A diferencia de muchos de mis colegas, no he sido nunca partidario de gobiernos divididos per se. Tratándose de una peculiaridad de sistemas presidenciales -y parcial y esporádicamente de regímenes híbridos como el francés- no suele presentarse el caso en el parlamentarismo. Por definición, en el caso inglés, por ejemplo, un gobierno casi siempre dispone de una mayoría parlamentaria (absoluta, es decir la mitad más uno, o relativa, es decir más que los demás). En la hipótesis presidencial, que se deriva del antecedente norteamericano de 1787, con frecuencia se produce el impasse que hoy vemos en Estados Unidos, y que vivimos en México entre 1997 y 2018: un presidente de un partido, sin mayoría de ese partido en el Congreso, o frente a una mayoría opositora, en una o ambas cámaras.
He preferido siempre un mecanismo que garantiza, o de cualquier manera posibilita, que un presidente electo por el sufragio universal cuente con una mayoría legislativa que le permita poner en práctica su programa y gobernar con eficacia. Y cumpliendo con el mandato que le confirió el electorado. Sé que muchos estudiosos consideran que un sistema como el de la V República en Francia distorsiona la separación de poderes y tiende a crear ejecutivos súper poderosos. El presidencialismo puro, que impera en casi toda América Latina, obliga a negociaciones y acuerdos, y tiende a alentar proyectos de gobierno centristas, productos de los compromisos y distintas fuerzas disímbolas. A muchos les encanta; a mí no.
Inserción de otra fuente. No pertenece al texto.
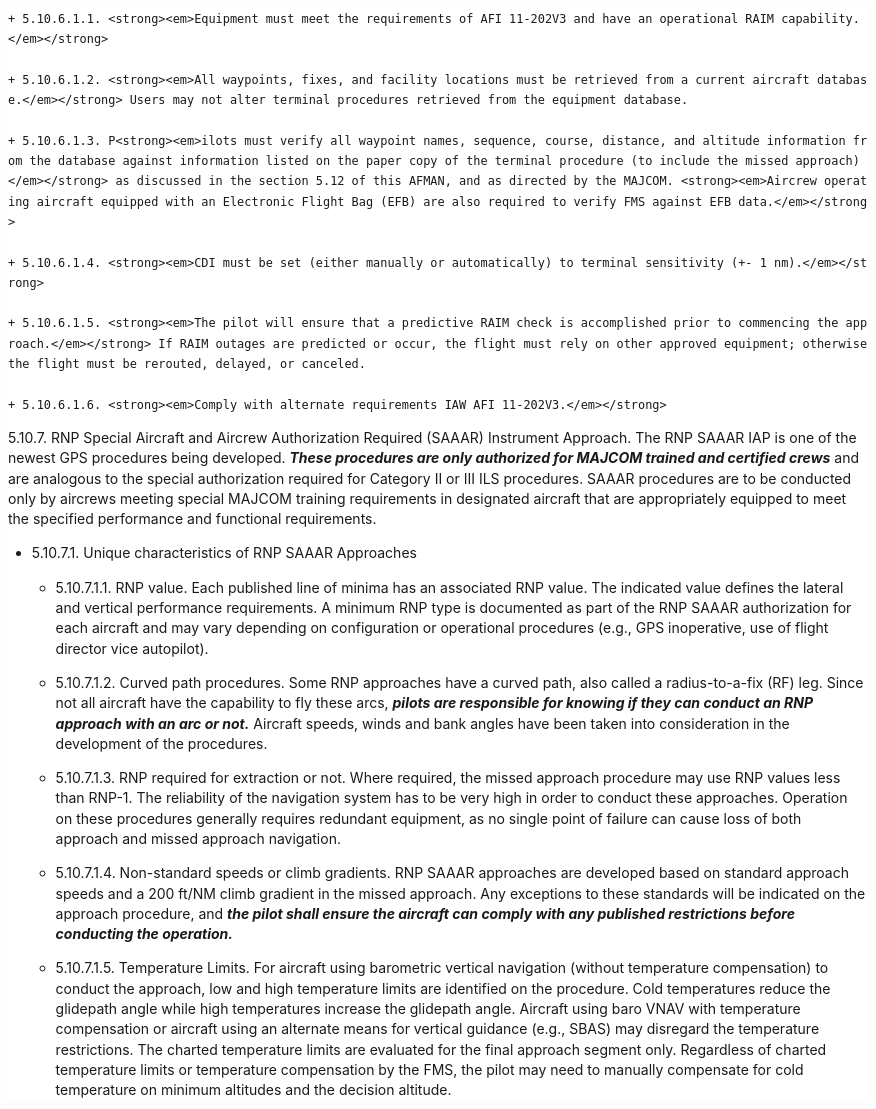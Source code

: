 	+ 5.10.6.1.1. <strong><em>Equipment must meet the requirements of AFI 11-202V3 and have an operational RAIM capability.</em></strong>

	+ 5.10.6.1.2. <strong><em>All waypoints, fixes, and facility locations must be retrieved from a current aircraft database.</em></strong> Users may not alter terminal procedures retrieved from the equipment database.

	+ 5.10.6.1.3. P<strong><em>ilots must verify all waypoint names, sequence, course, distance, and altitude information from the database against information listed on the paper copy of the terminal procedure (to include the missed approach)</em></strong> as discussed in the section 5.12 of this AFMAN, and as directed by the MAJCOM. <strong><em>Aircrew operating aircraft equipped with an Electronic Flight Bag (EFB) are also required to verify FMS against EFB data.</em></strong>

	+ 5.10.6.1.4. <strong><em>CDI must be set (either manually or automatically) to terminal sensitivity (+- 1 nm).</em></strong>

	+ 5.10.6.1.5. <strong><em>The pilot will ensure that a predictive RAIM check is accomplished prior to commencing the approach.</em></strong> If RAIM outages are predicted or occur, the flight must rely on other approved equipment; otherwise the flight must be rerouted, delayed, or canceled.

	+ 5.10.6.1.6. <strong><em>Comply with alternate requirements IAW AFI 11-202V3.</em></strong>

5.10.7. RNP Special Aircraft and Aircrew Authorization Required (SAAAR) Instrument Approach. The RNP SAAAR IAP is one of the newest GPS procedures being developed. <strong><em>These procedures are only authorized for MAJCOM trained and certified crews</em></strong> and are analogous to the special authorization required for Category II or III ILS procedures. SAAAR procedures are to be conducted only by aircrews meeting special MAJCOM training requirements in designated aircraft that are appropriately equipped to meet the specified performance and functional requirements.

+ 5.10.7.1. Unique characteristics of RNP SAAAR Approaches

	+ 5.10.7.1.1. RNP value. Each published line of minima has an associated RNP value. The indicated value defines the lateral and vertical performance requirements. A minimum RNP type is documented as part of the RNP SAAAR authorization for each aircraft and may vary depending on configuration or operational procedures (e.g., GPS inoperative, use of flight director vice autopilot).

	+ 5.10.7.1.2. Curved path procedures. Some RNP approaches have a curved path, also called a radius-to-a-fix (RF) leg. Since not all aircraft have the capability to fly these arcs, <strong><em>pilots are responsible for knowing if they can conduct an RNP approach with an arc or not.</em></strong> Aircraft speeds, winds and bank angles have been taken into consideration in the development of the procedures.

	+ 5.10.7.1.3. RNP required for extraction or not. Where required, the missed approach procedure may use RNP values less than RNP-1. The reliability of the navigation system has to be very high in order to conduct these approaches. Operation on these procedures generally requires redundant equipment, as no single point of failure can cause loss of both approach and missed approach navigation.

	+ 5.10.7.1.4. Non-standard speeds or climb gradients. RNP SAAAR approaches are developed based on standard approach speeds and a 200 ft/NM climb gradient in the missed approach. Any exceptions to these standards will be indicated on the approach procedure, and <strong><em>the pilot shall ensure the aircraft can comply with any published restrictions before conducting the operation.</em></strong>

	+ 5.10.7.1.5. Temperature Limits. For aircraft using barometric vertical navigation (without temperature compensation) to conduct the approach, low and high temperature limits are identified on the procedure. Cold temperatures reduce the glidepath angle while high temperatures increase the glidepath angle. Aircraft using baro VNAV with temperature compensation or aircraft using an alternate means for vertical guidance (e.g., SBAS) may disregard the temperature restrictions. The charted temperature limits are evaluated for the final approach segment only. Regardless of charted temperature limits or temperature compensation by the FMS, the pilot may need to manually compensate for cold temperature on minimum altitudes and the decision altitude.

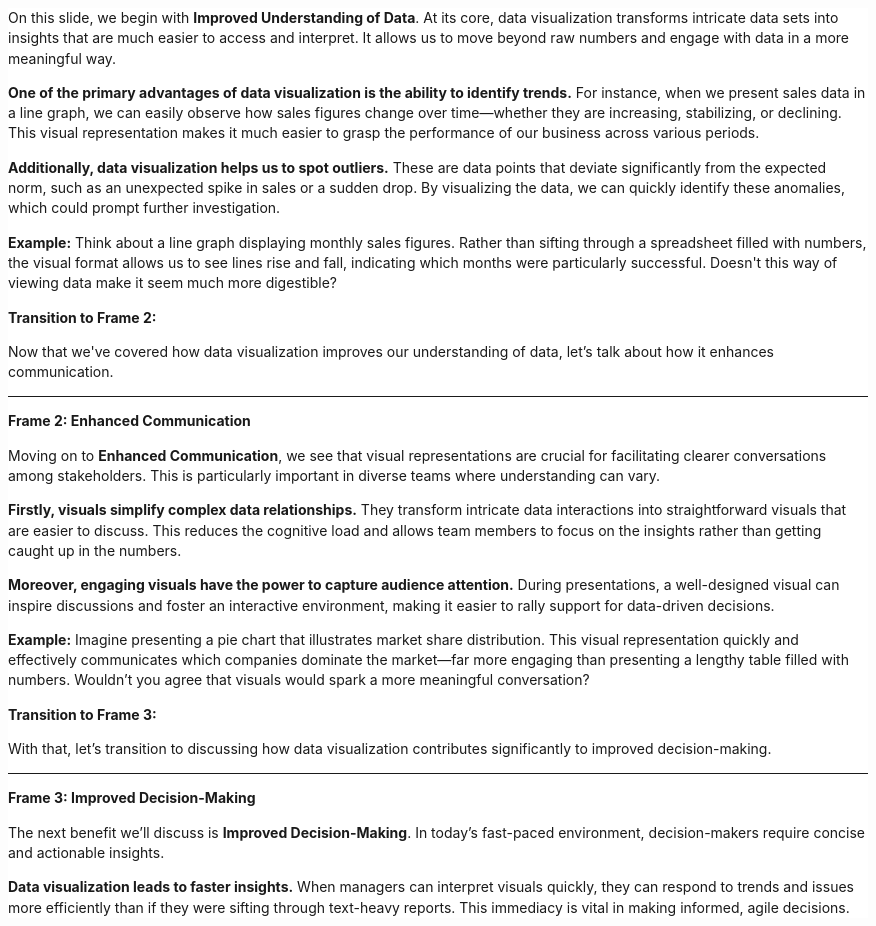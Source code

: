 On this slide, we begin with **Improved Understanding of Data**. At its core, data visualization transforms intricate data sets into insights that are much easier to access and interpret. It allows us to move beyond raw numbers and engage with data in a more meaningful way.

**One of the primary advantages of data visualization is the ability to identify trends.** For instance, when we present sales data in a line graph, we can easily observe how sales figures change over time—whether they are increasing, stabilizing, or declining. This visual representation makes it much easier to grasp the performance of our business across various periods.

**Additionally, data visualization helps us to spot outliers.** These are data points that deviate significantly from the expected norm, such as an unexpected spike in sales or a sudden drop. By visualizing the data, we can quickly identify these anomalies, which could prompt further investigation.

**Example:** Think about a line graph displaying monthly sales figures. Rather than sifting through a spreadsheet filled with numbers, the visual format allows us to see lines rise and fall, indicating which months were particularly successful. Doesn't this way of viewing data make it seem much more digestible?

**Transition to Frame 2:** 

Now that we've covered how data visualization improves our understanding of data, let’s talk about how it enhances communication.

---

**Frame 2: Enhanced Communication**

Moving on to **Enhanced Communication**, we see that visual representations are crucial for facilitating clearer conversations among stakeholders. This is particularly important in diverse teams where understanding can vary.

**Firstly, visuals simplify complex data relationships.** They transform intricate data interactions into straightforward visuals that are easier to discuss. This reduces the cognitive load and allows team members to focus on the insights rather than getting caught up in the numbers.

**Moreover, engaging visuals have the power to capture audience attention.** During presentations, a well-designed visual can inspire discussions and foster an interactive environment, making it easier to rally support for data-driven decisions.

**Example:** Imagine presenting a pie chart that illustrates market share distribution. This visual representation quickly and effectively communicates which companies dominate the market—far more engaging than presenting a lengthy table filled with numbers. Wouldn’t you agree that visuals would spark a more meaningful conversation?

**Transition to Frame 3:**

With that, let’s transition to discussing how data visualization contributes significantly to improved decision-making.

---

**Frame 3: Improved Decision-Making**

The next benefit we’ll discuss is **Improved Decision-Making**. In today’s fast-paced environment, decision-makers require concise and actionable insights.

**Data visualization leads to faster insights.** When managers can interpret visuals quickly, they can respond to trends and issues more efficiently than if they were sifting through text-heavy reports. This immediacy is vital in making informed, agile decisions.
Pero mi preferencia, como la de muchos otros, incluía una reserva, o una concesión tal vez en alguna medida hipócrita. Una cosa es una mayoría parlamentaria asegurada para un presidente electo por el sufragio universal directo; otra cosa es la posibilidad de cambiar la Constitución con facilidad. La mayoría simple es indispensable para gobernar conforme a los deseos de los votantes; modificar la Constitución debe ser casi imposible. La estadounidense ha sido enmendada apenas 27 veces en casi 250 años, de las cuales diez fueron al arranque de la independencia (el llamado Bill of Rights); en realidad, se han producido 17 cambios en dos siglos y medio. La francesa, del General de Gaulle de 1958, lo fue en 27 ocasiones, la más reciente siendo la inclusión del derecho al aborto, este mismo año.
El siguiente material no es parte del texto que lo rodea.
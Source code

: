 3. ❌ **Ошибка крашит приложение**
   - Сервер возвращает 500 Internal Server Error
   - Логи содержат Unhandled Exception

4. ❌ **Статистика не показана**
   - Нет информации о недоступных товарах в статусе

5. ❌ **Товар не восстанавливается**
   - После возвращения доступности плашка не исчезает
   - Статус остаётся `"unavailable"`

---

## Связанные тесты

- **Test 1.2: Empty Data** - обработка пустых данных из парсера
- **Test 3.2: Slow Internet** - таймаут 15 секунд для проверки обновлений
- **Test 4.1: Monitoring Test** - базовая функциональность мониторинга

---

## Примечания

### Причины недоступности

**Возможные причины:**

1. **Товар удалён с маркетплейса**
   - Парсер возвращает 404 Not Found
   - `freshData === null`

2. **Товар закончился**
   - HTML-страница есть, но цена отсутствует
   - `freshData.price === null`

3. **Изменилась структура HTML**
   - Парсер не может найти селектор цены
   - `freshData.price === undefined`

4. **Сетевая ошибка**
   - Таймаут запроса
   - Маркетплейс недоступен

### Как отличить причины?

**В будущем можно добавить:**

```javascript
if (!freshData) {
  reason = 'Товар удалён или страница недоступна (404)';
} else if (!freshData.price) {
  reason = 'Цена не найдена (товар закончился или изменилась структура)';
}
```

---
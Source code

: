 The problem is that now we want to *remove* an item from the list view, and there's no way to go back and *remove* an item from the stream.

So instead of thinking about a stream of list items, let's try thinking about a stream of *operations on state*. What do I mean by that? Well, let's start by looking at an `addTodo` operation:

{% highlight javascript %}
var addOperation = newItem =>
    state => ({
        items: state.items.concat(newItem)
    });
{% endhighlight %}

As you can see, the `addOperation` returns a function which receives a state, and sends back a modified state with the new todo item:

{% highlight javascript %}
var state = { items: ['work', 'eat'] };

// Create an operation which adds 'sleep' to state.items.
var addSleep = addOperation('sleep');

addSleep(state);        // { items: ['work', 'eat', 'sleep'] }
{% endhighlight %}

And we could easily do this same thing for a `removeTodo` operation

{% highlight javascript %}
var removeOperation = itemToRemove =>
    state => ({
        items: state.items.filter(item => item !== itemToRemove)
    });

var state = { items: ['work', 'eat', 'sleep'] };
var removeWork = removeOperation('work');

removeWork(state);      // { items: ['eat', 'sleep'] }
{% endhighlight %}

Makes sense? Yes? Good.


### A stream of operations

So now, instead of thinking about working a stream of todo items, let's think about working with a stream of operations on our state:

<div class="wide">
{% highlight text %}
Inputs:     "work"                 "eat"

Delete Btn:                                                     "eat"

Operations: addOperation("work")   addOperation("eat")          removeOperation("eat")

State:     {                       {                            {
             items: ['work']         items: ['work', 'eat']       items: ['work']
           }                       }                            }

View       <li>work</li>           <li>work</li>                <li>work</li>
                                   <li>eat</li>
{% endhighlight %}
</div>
La Constitución de 1917 ha sido objeto de más de setecientas modificaciones en total, algunas ridículas, otras trascendentes. Por muchas razones, ha sido fácil cambiar repetidamente una carta magna que debiera ser casi inamovible, y en todo caso alterable únicamente por un virtual consenso del poder legislativo o por un referéndum -no previsto en México, pero sí en un gran número de países democráticos. Lo que resulta aberrante hoy en nuestro país es que una mayoría legislativa con 54% del voto popular, catafixeada en 74% de los escaños en la Cámara baja, y en 86 curules en la alta, lleve a cabo una transformación constitucional de enorme calado.
La idea en general es que las grandes modificaciones a las reglas del juego, al arreglo institucional, al régimen económico y al vínculo con el resto del mundo deben ser aprobadas (o rechazadas) por amplios márgenes. Huelga decir que no siempre es así: la salida de Inglaterra de la Unión Europea se decidió por una pequeña diferencia, algo absurdo en vista de la trascendencia del asunto. Pero por un voto, llegar a transformar tan radicalmente el sistema de administración de justicia en un país con escasas tradiciones democráticas y de separación de poderes, representa una aventura y una flagrante violación de cualquier principio democrático. Si, además, ese voto fue conseguido y asegurado gracias a un truculento canje de impunidad versus afinidad, rebasamos el límite de lo tropical: pasamos a la etapa francamente bananera.
Gobiernos mayoritarios, avalados por el sufragio universal y dotados de sólidas mayorías legislativas para gobernar con fidelidad a un programa son necesarios en países como México, tan urgidos de cambios de fondo en prácticamente todos los ámbitos. Pero mayorías espurias y exiguas para consumar un cambio de régimen constitucional a todo vapor y sin debate alguno —los firmantes de la carta al Washington Post le mintieron descaradamente a los lectores del diario: no hubo ninguna discusión durante la campaña sobre la reforma judicial— es algo insólito en México y en cualquier país más o menos democrático. Allende procuró algo por el estilo con 36% del voto: las cosas no salieron muy bien que digamos.